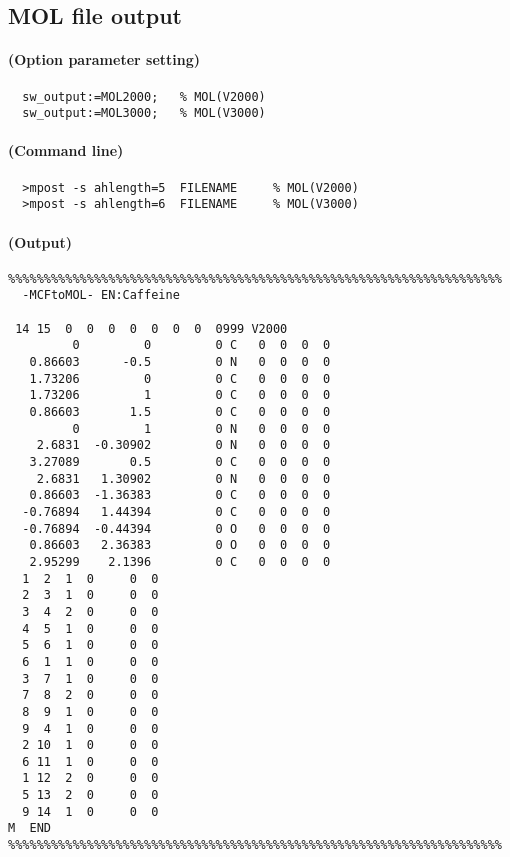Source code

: \documentclass[a4paper]{article}
\begin{document}
\subsection{MOL file output}
\paragraph{(Option parameter setting)}
%
%
%
\begin{verbatim}
  sw_output:=MOL2000;   % MOL(V2000)
  sw_output:=MOL3000;   % MOL(V3000)
\end{verbatim}
\paragraph{(Command line)}
\begin{verbatim}
  >mpost -s ahlength=5  FILENAME     % MOL(V2000)
  >mpost -s ahlength=6  FILENAME     % MOL(V3000)
\end{verbatim}
\paragraph{(Output)}
\begin{verbatim}
%%%%%%%%%%%%%%%%%%%%%%%%%%%%%%%%%%%%%%%%%%%%%%%%%%%%%%%%%%%%%%%%%%%%%
  -MCFtoMOL- EN:Caffeine         

 14 15  0  0  0  0  0  0  0  0999 V2000
         0         0         0 C   0  0  0  0
   0.86603      -0.5         0 N   0  0  0  0
   1.73206         0         0 C   0  0  0  0
   1.73206         1         0 C   0  0  0  0
   0.86603       1.5         0 C   0  0  0  0
         0         1         0 N   0  0  0  0
    2.6831  -0.30902         0 N   0  0  0  0
   3.27089       0.5         0 C   0  0  0  0
    2.6831   1.30902         0 N   0  0  0  0
   0.86603  -1.36383         0 C   0  0  0  0
  -0.76894   1.44394         0 C   0  0  0  0
  -0.76894  -0.44394         0 O   0  0  0  0
   0.86603   2.36383         0 O   0  0  0  0
   2.95299    2.1396         0 C   0  0  0  0
  1  2  1  0     0  0
  2  3  1  0     0  0
  3  4  2  0     0  0
  4  5  1  0     0  0
  5  6  1  0     0  0
  6  1  1  0     0  0
  3  7  1  0     0  0
  7  8  2  0     0  0
  8  9  1  0     0  0
  9  4  1  0     0  0
  2 10  1  0     0  0
  6 11  1  0     0  0
  1 12  2  0     0  0
  5 13  2  0     0  0
  9 14  1  0     0  0
M  END
%%%%%%%%%%%%%%%%%%%%%%%%%%%%%%%%%%%%%%%%%%%%%%%%%%%%%%%%%%%%%%%%%%%%%
\end{verbatim}
\newpage
\end{document}
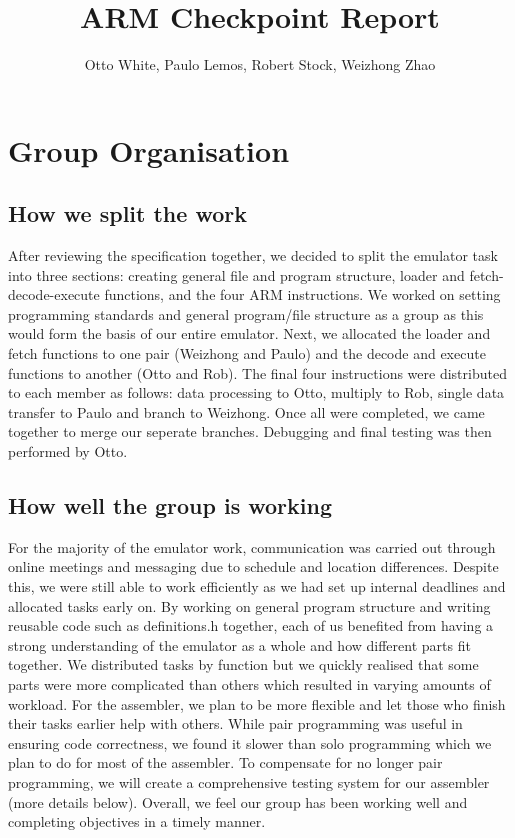 \documentclass[11pt]{article}
\begin{document}
  \title{ARM Checkpoint Report}
  \author{Otto White, Paulo Lemos, Robert Stock, Weizhong Zhao}

  \maketitle

  \section*{Group Organisation}

  \subsection*{How we split the work}

After reviewing the specification together, we decided to split the emulator task into three  sections: creating general file and program structure, loader and fetch-decode-execute functions, and the four ARM instructions. We worked on setting programming standards and general program/file structure as a group as this would form the basis of our entire emulator. Next, we allocated the loader and fetch functions to one pair (Weizhong and Paulo) and the decode and execute functions to another (Otto and Rob). The final four instructions were distributed to each member as follows: data processing to Otto, multiply to Rob, single data transfer to Paulo and branch to Weizhong. Once all were completed, we came together to merge our seperate branches. Debugging and final testing was then performed by Otto.

  \subsection*{How well the group is working}

For the majority of the emulator work, communication was carried out through online meetings and messaging due to schedule and location differences. Despite this, we were still able to work efficiently as we had set up internal deadlines and allocated tasks early on. By working on general program structure and writing reusable code such as definitions.h together, each of us benefited from having a strong understanding of the emulator as a whole and how different parts fit together. We distributed tasks by function but we quickly realised that some parts were more complicated than others which resulted in varying amounts of workload. For the assembler, we plan to be more flexible and let those who finish their tasks earlier help with others. While pair programming was useful in ensuring code correctness, we found it slower than solo programming which we plan to do for most of the assembler. To compensate for no longer pair programming, we will create a comprehensive testing system for our assembler (more details below). Overall, we feel our group has been working well and completing objectives in a timely manner.
\end{document}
· · · · ·
Copy out each line of the data that includes the string "paragraph".

■ Result:
\paragraph{(Option parameter setting)}
\paragraph{(Command line)}
\paragraph{(Output)}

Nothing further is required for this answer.